Une formidable publication, un sublime objet éditorial qui restitue impeccablement un moment littéraire qu'en France on ignore et que, dans sa préface, Thibault de Ruyter esquisse, celui de l'underground forcément perdu d'après-guerre ouest-allemand du début des années 1970.
Brinkmann , le Colonais, lecteur de Benn, Schmidt et de Jahnn surtout, auteur d'une anthologie de littérature beat Acid, d'un roman à scandale rapidement traduit alors aux éditions Gallimard La lumière assombrit les feuilles, cinéaste aussi, se retrouve en résidence à Rome à la Villa Massimo puis à la Casa Baldi.
Il y tient durant quatre mois un journal intense, non-idyllique, publié après sa mort (stupide accident de la circulation à la Warhol en 1975 à Londres).
Comme il se doit - à rapprocher par-là du Journal romain de Renaud Camus, tenu une décennie plus tard, à la Villa Médicis - , Rome, ses instances et profiteurs culturels s'avèrent des plus lamentables, d'autant que Brinkmann est parfaitement insensible à la suffocante beauté des lieux.
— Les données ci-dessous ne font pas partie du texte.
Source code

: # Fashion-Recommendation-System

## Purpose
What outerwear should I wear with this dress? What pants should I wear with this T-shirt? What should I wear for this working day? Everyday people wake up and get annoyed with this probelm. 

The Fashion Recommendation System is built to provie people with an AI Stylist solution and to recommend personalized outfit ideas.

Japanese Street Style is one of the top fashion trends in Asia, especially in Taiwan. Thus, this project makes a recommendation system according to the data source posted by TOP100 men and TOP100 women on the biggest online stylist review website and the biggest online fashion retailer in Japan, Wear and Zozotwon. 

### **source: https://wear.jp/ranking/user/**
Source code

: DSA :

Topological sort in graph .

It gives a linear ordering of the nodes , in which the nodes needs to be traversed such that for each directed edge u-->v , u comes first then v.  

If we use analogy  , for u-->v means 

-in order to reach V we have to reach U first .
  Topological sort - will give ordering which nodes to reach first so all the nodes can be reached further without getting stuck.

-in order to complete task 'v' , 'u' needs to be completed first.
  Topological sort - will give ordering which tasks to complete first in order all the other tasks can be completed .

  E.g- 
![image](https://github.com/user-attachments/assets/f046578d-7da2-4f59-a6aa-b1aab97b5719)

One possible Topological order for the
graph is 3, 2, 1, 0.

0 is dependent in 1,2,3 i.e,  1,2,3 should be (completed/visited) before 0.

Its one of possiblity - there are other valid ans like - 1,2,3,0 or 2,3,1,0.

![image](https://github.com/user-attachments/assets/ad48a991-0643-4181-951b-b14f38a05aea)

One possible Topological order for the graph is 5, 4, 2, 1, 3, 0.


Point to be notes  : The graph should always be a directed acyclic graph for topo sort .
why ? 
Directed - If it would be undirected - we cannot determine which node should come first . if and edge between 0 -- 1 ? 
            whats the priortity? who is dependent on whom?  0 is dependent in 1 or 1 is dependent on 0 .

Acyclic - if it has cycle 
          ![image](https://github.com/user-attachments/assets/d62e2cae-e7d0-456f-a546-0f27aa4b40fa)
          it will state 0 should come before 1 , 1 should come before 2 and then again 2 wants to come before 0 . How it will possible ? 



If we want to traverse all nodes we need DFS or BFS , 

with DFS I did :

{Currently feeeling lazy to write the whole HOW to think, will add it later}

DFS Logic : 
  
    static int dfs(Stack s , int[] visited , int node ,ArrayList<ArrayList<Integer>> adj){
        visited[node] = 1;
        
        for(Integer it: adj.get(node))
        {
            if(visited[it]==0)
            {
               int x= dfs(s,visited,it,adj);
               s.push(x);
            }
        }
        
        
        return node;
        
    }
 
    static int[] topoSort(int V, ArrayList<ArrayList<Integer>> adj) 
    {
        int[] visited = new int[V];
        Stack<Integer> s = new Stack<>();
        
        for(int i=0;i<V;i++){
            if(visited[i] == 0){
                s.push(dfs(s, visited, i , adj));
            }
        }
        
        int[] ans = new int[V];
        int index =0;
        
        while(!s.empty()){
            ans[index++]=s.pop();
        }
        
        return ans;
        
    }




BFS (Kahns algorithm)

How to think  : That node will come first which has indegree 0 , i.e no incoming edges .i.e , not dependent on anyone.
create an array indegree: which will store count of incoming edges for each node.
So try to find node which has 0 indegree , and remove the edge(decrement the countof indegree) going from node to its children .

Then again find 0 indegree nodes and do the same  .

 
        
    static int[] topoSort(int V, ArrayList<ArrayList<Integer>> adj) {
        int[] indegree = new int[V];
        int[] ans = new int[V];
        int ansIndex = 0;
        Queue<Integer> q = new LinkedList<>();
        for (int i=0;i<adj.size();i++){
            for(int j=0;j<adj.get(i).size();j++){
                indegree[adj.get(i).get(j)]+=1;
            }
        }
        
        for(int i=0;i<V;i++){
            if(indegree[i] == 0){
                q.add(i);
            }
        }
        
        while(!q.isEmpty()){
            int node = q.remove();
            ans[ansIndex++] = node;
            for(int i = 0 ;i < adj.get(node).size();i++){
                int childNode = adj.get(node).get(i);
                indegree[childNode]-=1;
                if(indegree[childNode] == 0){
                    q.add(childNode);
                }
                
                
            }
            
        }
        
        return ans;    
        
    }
D'extraordinaires évocations nocturnes tournent autour de lui, choses vues, mal comprises (il se refuse à apprendre l'italien), élucubrations, retrait, silhouettes, restaurants crasseux, misérabilisme (il économise sur sa solde afin de subvenir aux besoins de sa petite famille restée en Allemagne), dépolitisation : est-ce à cela que concourent les prestigieuses résidences étatiques ? Au pied de la lettre, oui, insiste Brinkmann dans chacune de ses infinies missives adressées à son épouse, ses proches. Mais une jubilation sinistre et rock'n'roll lui donne accès aux gestes, aux regards, aux images. Il les entrecoupe de cartes postales, de plans, de tickets de bus de la Rome antique, baroque, cheap et porno (même si c'est surtout dans Schnitte que son art du collage pop et du texte déchiqueté devient grandiose).
Une écriture matérialiste débraillée ouverte et désemparée ou vive qui charme le lecteur, non seulement par son côté ex-RFA / para-Bande à Baader mais de loin / prébendes d'Etat et mort violente, mais surtout parce que les formes d'une vie y sont assignées avec précision.